Problem:
Scan the material for the word "null", then return every line where it appears.

Supplied data:
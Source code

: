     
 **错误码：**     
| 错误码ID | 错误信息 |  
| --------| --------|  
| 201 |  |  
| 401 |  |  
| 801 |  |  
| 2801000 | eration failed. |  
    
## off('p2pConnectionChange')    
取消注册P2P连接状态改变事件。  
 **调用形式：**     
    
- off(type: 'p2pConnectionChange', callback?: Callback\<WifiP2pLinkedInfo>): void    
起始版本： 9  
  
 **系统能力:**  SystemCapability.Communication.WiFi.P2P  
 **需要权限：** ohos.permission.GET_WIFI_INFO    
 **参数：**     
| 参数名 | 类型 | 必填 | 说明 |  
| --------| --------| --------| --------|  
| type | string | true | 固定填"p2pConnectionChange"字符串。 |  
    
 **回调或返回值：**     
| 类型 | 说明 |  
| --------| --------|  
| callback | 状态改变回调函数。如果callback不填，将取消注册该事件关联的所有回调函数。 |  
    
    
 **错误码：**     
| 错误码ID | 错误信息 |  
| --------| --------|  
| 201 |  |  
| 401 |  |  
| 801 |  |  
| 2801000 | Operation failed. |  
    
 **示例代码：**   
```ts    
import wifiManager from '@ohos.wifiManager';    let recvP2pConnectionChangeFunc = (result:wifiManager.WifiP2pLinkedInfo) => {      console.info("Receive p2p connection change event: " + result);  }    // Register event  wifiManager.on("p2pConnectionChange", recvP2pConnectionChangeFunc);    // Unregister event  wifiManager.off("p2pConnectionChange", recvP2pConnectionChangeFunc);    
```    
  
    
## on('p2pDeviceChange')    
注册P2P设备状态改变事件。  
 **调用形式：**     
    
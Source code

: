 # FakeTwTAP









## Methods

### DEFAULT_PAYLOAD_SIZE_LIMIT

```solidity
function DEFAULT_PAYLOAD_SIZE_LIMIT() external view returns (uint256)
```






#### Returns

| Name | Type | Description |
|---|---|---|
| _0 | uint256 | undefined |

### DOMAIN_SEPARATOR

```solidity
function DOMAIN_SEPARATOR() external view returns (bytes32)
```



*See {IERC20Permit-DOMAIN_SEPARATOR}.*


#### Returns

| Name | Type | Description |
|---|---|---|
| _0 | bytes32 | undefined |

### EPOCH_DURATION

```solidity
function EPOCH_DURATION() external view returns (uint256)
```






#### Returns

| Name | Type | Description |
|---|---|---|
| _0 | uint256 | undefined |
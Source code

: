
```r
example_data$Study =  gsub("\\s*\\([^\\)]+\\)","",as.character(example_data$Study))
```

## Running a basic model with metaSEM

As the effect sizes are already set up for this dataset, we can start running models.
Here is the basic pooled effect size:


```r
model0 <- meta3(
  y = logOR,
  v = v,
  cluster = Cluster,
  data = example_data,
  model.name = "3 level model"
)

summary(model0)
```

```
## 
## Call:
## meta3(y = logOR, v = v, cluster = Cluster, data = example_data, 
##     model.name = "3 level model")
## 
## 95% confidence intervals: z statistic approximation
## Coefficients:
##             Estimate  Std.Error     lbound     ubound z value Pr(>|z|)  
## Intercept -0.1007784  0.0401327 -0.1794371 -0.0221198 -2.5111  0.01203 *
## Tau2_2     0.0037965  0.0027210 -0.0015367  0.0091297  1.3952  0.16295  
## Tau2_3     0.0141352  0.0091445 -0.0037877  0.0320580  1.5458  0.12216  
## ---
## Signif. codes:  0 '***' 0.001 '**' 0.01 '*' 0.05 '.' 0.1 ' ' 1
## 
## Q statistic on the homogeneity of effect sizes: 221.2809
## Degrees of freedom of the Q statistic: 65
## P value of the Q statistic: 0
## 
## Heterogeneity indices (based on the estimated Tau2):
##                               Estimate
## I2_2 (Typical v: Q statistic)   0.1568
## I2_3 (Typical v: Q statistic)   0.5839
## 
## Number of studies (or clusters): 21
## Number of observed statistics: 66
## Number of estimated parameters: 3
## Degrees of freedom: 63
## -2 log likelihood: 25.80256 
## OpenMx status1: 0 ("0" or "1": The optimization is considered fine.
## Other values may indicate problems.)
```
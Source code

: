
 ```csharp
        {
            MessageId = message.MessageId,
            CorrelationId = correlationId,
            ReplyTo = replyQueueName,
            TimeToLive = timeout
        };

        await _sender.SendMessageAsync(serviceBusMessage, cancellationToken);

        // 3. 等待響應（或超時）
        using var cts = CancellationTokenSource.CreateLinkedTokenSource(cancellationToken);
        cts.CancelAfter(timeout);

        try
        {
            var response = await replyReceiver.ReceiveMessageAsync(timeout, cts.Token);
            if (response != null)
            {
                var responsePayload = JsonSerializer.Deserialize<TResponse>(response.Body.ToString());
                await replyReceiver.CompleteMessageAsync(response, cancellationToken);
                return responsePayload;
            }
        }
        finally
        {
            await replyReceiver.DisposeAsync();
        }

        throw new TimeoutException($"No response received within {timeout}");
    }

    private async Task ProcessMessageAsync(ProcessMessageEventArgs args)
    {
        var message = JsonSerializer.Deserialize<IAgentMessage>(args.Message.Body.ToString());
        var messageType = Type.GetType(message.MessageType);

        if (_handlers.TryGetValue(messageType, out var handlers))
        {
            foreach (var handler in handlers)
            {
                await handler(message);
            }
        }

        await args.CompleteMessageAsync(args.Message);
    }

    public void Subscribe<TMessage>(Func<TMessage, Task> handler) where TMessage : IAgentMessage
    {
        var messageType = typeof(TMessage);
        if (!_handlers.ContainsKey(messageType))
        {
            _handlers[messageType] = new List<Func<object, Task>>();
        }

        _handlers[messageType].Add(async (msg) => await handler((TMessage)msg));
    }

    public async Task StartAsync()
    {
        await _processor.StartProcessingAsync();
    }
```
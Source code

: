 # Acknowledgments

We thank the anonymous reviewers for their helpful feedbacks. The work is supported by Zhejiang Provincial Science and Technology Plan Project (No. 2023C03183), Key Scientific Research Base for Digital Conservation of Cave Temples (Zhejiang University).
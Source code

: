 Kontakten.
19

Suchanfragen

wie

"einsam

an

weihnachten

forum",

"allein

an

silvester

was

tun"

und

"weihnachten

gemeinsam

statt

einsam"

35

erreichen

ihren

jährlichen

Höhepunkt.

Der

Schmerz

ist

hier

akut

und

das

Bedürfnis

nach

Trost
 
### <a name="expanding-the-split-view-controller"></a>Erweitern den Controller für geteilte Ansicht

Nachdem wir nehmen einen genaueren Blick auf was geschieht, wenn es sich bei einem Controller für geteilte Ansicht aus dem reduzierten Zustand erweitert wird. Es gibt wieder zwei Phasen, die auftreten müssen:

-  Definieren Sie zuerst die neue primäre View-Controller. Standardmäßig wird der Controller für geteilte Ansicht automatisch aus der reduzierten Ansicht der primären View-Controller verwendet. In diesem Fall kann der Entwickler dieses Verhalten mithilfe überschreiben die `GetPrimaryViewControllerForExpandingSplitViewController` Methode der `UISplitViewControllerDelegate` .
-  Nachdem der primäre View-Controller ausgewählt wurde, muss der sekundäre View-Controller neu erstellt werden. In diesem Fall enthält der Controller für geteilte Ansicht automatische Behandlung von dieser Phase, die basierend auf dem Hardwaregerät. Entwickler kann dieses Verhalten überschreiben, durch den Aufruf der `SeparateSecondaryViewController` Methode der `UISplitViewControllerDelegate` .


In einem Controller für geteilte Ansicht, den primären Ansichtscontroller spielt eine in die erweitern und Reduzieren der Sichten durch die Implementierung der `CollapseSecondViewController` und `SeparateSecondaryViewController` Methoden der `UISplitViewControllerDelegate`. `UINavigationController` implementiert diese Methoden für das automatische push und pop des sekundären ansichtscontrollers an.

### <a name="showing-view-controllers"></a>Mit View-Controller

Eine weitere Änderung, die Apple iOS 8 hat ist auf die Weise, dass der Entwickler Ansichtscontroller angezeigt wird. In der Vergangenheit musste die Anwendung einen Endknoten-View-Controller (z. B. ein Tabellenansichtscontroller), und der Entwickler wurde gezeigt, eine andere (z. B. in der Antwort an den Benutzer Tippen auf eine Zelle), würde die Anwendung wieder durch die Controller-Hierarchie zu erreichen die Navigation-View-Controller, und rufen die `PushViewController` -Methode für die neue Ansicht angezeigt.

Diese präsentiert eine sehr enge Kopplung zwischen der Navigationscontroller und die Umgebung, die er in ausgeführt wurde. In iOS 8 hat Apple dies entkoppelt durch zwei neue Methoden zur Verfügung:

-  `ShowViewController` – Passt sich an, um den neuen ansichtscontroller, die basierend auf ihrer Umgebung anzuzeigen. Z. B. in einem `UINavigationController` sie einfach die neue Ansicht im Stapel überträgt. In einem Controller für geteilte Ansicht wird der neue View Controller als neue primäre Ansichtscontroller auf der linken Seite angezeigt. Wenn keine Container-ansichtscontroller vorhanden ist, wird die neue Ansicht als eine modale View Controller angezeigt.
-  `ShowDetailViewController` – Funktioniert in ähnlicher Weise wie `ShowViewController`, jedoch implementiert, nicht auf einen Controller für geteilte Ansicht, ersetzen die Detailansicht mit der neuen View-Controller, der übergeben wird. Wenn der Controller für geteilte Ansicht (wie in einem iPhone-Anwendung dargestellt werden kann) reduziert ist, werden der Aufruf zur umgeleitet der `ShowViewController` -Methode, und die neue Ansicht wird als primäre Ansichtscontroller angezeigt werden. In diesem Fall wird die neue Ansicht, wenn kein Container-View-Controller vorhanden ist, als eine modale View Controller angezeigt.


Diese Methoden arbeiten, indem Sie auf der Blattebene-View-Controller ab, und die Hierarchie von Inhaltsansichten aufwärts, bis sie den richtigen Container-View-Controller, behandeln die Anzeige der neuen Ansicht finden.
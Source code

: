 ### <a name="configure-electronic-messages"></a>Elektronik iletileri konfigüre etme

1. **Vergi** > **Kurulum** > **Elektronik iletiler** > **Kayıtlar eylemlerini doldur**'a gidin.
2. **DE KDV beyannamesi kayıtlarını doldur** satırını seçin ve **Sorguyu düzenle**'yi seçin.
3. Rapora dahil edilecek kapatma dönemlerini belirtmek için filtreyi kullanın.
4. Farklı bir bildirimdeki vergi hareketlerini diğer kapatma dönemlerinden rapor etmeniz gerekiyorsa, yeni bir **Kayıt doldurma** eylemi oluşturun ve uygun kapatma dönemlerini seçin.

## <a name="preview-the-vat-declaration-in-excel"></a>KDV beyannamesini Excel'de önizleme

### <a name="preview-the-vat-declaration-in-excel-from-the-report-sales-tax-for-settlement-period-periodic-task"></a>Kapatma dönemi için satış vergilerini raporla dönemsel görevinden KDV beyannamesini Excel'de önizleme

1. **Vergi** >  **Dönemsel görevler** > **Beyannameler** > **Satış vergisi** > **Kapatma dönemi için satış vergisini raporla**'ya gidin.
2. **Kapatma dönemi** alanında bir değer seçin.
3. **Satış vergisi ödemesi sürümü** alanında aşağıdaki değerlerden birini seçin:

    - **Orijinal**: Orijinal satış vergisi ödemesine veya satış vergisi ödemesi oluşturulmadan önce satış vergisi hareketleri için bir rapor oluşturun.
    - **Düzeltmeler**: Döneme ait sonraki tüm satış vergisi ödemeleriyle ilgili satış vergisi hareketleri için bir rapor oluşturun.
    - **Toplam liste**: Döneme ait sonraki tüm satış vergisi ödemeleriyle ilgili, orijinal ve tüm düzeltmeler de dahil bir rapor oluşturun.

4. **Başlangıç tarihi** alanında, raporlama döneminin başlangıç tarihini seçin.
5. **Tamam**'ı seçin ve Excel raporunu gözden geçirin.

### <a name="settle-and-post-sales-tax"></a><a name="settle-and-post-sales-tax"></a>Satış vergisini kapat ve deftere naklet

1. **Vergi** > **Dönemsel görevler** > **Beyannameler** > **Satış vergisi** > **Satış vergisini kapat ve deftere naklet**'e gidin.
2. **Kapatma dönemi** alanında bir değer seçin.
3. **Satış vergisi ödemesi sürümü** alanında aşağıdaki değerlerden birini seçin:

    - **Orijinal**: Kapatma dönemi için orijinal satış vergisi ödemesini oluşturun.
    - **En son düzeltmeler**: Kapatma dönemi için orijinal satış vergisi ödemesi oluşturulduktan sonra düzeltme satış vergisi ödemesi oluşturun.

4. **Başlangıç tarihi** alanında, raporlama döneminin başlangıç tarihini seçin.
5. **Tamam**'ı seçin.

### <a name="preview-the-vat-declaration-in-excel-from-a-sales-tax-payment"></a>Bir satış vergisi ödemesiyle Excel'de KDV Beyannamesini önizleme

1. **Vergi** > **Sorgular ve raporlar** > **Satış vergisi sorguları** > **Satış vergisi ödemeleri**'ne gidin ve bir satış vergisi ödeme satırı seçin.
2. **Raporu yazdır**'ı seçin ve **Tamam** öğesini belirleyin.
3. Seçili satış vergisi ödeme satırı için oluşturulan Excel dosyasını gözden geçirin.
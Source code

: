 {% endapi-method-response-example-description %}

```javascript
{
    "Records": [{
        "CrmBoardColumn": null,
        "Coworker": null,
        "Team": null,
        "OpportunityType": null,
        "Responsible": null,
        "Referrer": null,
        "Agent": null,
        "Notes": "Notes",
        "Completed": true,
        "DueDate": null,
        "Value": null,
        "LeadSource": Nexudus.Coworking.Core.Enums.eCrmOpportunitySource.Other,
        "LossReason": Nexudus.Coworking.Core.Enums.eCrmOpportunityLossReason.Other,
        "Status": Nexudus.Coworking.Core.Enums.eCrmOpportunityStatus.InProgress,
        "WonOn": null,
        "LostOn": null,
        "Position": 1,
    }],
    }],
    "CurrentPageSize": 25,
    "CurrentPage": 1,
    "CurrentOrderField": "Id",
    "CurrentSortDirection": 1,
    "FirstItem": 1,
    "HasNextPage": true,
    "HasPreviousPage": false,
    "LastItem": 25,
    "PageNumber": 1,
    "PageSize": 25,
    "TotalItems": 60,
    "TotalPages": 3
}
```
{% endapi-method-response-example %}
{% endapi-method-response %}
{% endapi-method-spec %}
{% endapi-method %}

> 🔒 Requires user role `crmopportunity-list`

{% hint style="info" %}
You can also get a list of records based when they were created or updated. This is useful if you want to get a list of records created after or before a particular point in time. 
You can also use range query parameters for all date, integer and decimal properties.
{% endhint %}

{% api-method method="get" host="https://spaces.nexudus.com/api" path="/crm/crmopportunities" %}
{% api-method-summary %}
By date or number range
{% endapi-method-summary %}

Answer for this exercise:
            if (response != null)
        "CrmBoardColumn": null,
        "Coworker": null,
        "Team": null,
        "OpportunityType": null,
        "Responsible": null,
        "Referrer": null,
        "Agent": null,
        "DueDate": null,
        "Value": null,
        "WonOn": null,
        "LostOn": null,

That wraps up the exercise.